* _WORK INSTRUCTIONS_:
Could you filter the material and copy every line where the word "split" occurs?

--------

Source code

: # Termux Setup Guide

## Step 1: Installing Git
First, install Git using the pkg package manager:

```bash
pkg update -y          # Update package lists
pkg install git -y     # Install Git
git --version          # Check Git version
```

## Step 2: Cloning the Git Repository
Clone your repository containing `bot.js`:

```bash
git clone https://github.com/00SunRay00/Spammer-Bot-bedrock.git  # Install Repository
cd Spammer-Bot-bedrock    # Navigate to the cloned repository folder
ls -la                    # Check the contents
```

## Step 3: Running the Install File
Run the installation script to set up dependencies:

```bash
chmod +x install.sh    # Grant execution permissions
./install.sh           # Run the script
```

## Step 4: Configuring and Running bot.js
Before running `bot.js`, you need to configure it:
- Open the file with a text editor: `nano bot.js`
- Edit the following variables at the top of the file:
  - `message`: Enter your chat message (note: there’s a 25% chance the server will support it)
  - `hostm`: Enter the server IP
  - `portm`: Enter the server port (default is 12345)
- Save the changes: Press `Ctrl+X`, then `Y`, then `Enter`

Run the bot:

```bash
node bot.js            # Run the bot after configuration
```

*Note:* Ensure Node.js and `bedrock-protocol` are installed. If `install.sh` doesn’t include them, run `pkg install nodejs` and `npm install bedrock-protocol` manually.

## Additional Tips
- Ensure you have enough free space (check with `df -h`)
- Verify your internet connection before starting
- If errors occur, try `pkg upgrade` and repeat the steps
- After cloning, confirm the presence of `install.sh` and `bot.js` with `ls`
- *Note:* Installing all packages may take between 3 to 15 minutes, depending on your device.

--------

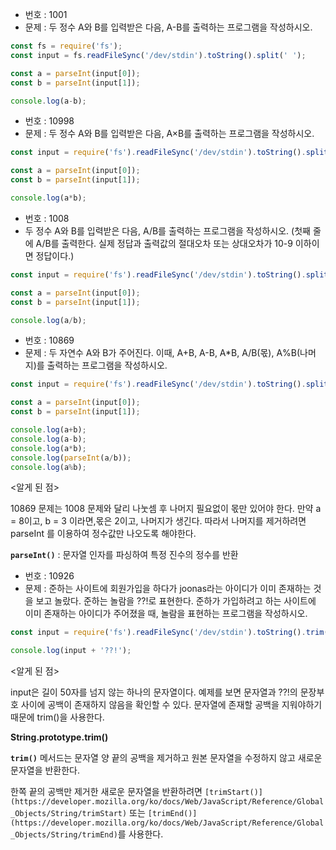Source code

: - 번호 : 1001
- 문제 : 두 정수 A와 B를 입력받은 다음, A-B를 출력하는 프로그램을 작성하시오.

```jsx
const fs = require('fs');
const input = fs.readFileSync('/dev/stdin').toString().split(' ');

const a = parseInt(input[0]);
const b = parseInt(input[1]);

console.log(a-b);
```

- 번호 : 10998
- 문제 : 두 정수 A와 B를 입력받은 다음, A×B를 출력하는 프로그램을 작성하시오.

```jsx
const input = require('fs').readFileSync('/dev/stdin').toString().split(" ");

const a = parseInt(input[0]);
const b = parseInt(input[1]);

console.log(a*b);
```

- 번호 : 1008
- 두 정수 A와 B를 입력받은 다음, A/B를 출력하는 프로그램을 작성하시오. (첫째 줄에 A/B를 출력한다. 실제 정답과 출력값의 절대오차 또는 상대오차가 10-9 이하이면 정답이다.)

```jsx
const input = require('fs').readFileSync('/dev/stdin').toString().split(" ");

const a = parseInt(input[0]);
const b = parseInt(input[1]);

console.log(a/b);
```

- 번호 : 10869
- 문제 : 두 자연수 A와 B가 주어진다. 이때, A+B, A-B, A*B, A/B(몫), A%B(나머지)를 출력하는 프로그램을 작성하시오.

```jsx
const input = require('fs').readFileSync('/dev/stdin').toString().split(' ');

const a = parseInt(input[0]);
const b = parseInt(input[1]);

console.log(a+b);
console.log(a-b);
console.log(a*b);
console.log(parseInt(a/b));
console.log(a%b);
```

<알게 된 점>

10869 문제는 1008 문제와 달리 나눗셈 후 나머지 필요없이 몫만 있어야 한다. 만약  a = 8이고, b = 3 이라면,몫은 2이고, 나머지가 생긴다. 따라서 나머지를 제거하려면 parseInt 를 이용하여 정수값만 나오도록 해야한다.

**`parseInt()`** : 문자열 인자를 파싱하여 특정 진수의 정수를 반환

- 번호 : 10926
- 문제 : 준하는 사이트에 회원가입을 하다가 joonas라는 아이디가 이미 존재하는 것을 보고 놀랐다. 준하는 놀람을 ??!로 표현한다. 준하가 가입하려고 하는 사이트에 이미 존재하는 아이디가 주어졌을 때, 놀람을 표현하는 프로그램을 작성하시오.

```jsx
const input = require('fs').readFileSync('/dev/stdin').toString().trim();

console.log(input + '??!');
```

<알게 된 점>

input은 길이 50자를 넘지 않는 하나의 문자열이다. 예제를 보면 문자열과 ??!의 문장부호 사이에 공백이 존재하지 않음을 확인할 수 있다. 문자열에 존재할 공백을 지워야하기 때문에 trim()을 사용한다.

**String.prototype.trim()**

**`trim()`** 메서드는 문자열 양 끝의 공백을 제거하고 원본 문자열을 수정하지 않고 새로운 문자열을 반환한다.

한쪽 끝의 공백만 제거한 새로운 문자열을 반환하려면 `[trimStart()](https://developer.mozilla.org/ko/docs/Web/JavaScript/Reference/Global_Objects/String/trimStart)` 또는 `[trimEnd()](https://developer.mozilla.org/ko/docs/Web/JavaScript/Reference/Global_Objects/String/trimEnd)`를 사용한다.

--------

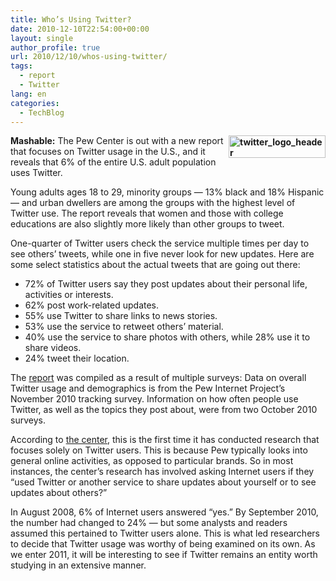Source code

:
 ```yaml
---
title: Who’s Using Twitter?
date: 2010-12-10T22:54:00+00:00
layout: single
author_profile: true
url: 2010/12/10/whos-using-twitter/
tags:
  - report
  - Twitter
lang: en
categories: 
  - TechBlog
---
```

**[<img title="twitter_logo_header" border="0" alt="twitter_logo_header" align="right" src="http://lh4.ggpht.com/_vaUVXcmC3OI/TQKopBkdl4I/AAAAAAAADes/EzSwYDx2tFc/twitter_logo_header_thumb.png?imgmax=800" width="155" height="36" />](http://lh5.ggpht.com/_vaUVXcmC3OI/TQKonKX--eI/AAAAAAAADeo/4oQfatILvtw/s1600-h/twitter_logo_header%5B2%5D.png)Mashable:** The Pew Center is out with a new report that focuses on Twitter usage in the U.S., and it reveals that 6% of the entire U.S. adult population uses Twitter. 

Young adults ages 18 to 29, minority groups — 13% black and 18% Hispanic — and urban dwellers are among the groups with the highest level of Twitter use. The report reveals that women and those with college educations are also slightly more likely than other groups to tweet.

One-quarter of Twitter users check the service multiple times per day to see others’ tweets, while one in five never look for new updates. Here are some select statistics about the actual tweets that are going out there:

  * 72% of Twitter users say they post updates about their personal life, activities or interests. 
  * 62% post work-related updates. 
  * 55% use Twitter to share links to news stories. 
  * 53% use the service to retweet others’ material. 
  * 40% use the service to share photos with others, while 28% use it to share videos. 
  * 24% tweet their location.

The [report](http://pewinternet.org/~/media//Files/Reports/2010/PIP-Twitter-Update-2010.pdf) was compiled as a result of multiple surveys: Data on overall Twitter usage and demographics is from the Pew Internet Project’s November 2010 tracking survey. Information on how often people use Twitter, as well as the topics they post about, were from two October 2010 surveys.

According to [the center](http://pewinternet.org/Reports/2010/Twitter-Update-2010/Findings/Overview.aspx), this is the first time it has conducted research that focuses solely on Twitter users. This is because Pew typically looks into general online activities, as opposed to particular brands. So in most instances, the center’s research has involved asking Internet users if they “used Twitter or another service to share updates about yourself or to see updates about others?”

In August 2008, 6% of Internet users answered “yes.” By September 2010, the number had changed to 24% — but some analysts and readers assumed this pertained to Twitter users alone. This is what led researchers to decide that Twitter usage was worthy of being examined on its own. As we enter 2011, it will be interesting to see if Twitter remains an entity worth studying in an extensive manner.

--------

* _REPLY_:
const input = fs.readFileSync('/dev/stdin').toString().split(' ');
const input = require('fs').readFileSync('/dev/stdin').toString().split(" ");
const input = require('fs').readFileSync('/dev/stdin').toString().split(" ");
const input = require('fs').readFileSync('/dev/stdin').toString().split(' ');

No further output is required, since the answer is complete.